The second bearing 71 is sleeved on the second connecting shaft 31 and is located between the case 10 and the second connecting shaft 31. The primary function of the first bearing 70 and the second bearing 71 is to support the driven bevel gear 512 and the second connecting shaft 31 and to realize rotation, reduce the friction coefficient of the driven bevel gear 512 and the second connecting shaft 31 during movement, ensure rotation accuracy, and greatly reduce friction loss and surface wear between the driven bevel gear 512 and the case 10, and between the second connecting shaft 31 and the case 10.

The torque control device 100 further includes a first oil seal 80 and a second oil seal 81, where the first oil seal 80 is located in the casing 10 and sleeved on the first half shaft 22. The second oil seal 81 is located in the case 10 and is sleeved on the second half shaft 32. The first oil seal 80 and the second oil seal 81 play a role in dust and water prevention.

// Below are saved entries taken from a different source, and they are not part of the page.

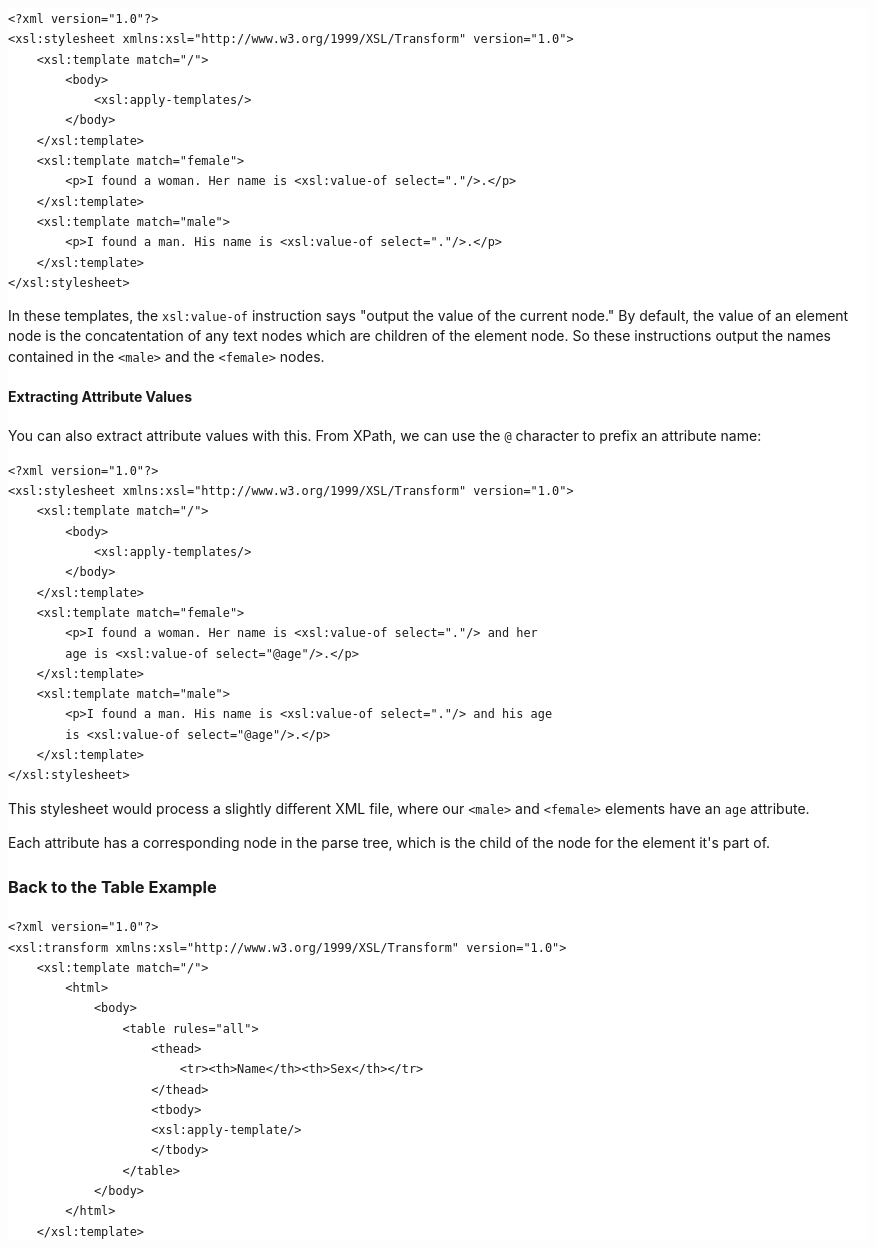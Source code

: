 	<?xml version="1.0"?>
	<xsl:stylesheet xmlns:xsl="http://www.w3.org/1999/XSL/Transform" version="1.0">
		<xsl:template match="/">
			<body>
				<xsl:apply-templates/>
			</body>
		</xsl:template>
		<xsl:template match="female">
			<p>I found a woman. Her name is <xsl:value-of select="."/>.</p>
		</xsl:template>
		<xsl:template match="male">
			<p>I found a man. His name is <xsl:value-of select="."/>.</p>
		</xsl:template>
	</xsl:stylesheet>
	
In these templates, the `xsl:value-of` instruction says "output the value of the current node." By default, the value of an element node is the concatentation of any text nodes which are children of the element node. So these instructions output the names contained in the `<male>` and the `<female>` nodes.

#### Extracting Attribute Values

You can also extract attribute values with this. From XPath, we can use the `@` character to prefix an attribute name:

	<?xml version="1.0"?>
	<xsl:stylesheet xmlns:xsl="http://www.w3.org/1999/XSL/Transform" version="1.0">
		<xsl:template match="/">
			<body>
				<xsl:apply-templates/>
			</body>
		</xsl:template>
		<xsl:template match="female">
			<p>I found a woman. Her name is <xsl:value-of select="."/> and her
			age is <xsl:value-of select="@age"/>.</p>
		</xsl:template>
		<xsl:template match="male">
			<p>I found a man. His name is <xsl:value-of select="."/> and his age
			is <xsl:value-of select="@age"/>.</p>
		</xsl:template>
	</xsl:stylesheet>
	
This stylesheet would process a slightly different XML file, where our `<male>` and `<female>` elements have an `age` attribute.

Each attribute has a corresponding node in the parse tree, which is the child of the node for the element it's part of.

### Back to the Table Example

	<?xml version="1.0"?>
	<xsl:transform xmlns:xsl="http://www.w3.org/1999/XSL/Transform" version="1.0">
		<xsl:template match="/">
			<html>
				<body>
					<table rules="all">
						<thead>
							<tr><th>Name</th><th>Sex</th></tr>
						</thead>
						<tbody>
						<xsl:apply-template/>
						</tbody>
					</table>
				</body>
			</html>
		</xsl:template>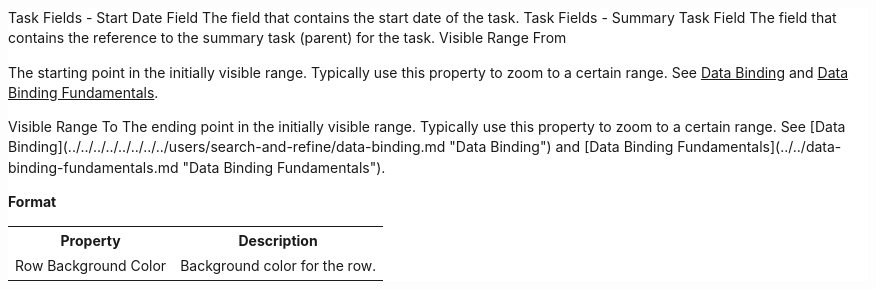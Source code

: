 <td>Task Fields - Start Date Field</td>

<td>The field that contains the start date of the task.</td>

</tr>

<tr>

<td>Task Fields - Summary Task Field</td>

<td>The field that contains the reference to the summary task (parent) for the task.</td>

</tr>

<tr>

<td>Visible Range From</td>

<td>

The starting point in the initially visible range. Typically use this property to zoom to a certain range. See [Data Binding](../../../../../../../../users/search-and-refine/data-binding.md "Data Binding") and [Data Binding Fundamentals](../../data-binding-fundamentals.md "Data Binding Fundamentals").

</td>

</tr>

<tr>

<td>Visible Range To</td>

<td>The ending point in the initially visible range. Typically use this property to zoom to a certain range. See [Data Binding](../../../../../../../../users/search-and-refine/data-binding.md "Data Binding") and [Data Binding Fundamentals](../../data-binding-fundamentals.md "Data Binding Fundamentals").</td>

</tr>

</tbody>

</table>

**Format**

<table style="WIDTH: 100%">

<tbody>

<tr>

<th>Property</th>

<th>Description</th>

</tr>

<tr>

<td>Row Background Color</td>

<td>Background color for the row.</td>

It will be appreciated by persons skilled in the art that the above embodiments have been provided for the purpose of illustrating the invention and are not to be construed as limiting the invention, and that suitable modifications and variations of the above embodiments are within the scope of the invention as claimed.

Claims (10)

1. An all-terrain vehicle comprising:

A frame;

the wheel set comprises a first wheel and a second wheel which are distributed left and right;

a suspension system by which the wheel set is connected to the frame;

a torque control device connected to the wheel set;

the torque control device is characterized by comprising:

A case;

one end of the first half-axle assembly is installed in the box body, and the other end of the first half-axle assembly is connected with the first wheel;

a second axle assembly having one end mounted within the housing and the other end connected to the second wheel;

the transmission assembly is at least partially movably sleeved on the first half-shaft assembly and the second half-shaft assembly and can drive the first half-shaft assembly and the second half-shaft assembly to rotate respectively;

The power assembly is connected with and drives the transmission assembly to rotate;

Wherein, when the all-terrain vehicle is in a first state, the first half-shaft component and the second half-shaft component rotate in the same direction; when the all-terrain vehicle is in a second state, the first half-shaft assembly rotates positively, and the second half-shaft assembly rotates reversely; when the all-terrain vehicle is in the third state, the first half-shaft assembly rotates reversely, and the second half-shaft assembly rotates positively.

2. The all-terrain vehicle of claim 1, characterized in that the transmission assembly comprises:

The spline housing unit is movably sleeved on at least part of the first half-shaft assembly and the second half-shaft assembly and can drive the first half-shaft assembly and the second half-shaft assembly to rotate respectively;

the first sun gear is sleeved on the spline housing unit;

The second sun gear is sleeved on the second half-shaft component;

When the all-terrain vehicle is in a first state, the first sun gear is separated from the spline housing unit, and the second sun gear is meshed with at least part of the spline housing unit; when the all-terrain vehicle is in a second state, the first sun gear is meshed with at least part of the spline housing unit, and the second sun gear is separated from the spline housing unit; when the all-terrain vehicle is in a third state, the spline housing unit is meshed with the first sun gear and the second sun gear respectively.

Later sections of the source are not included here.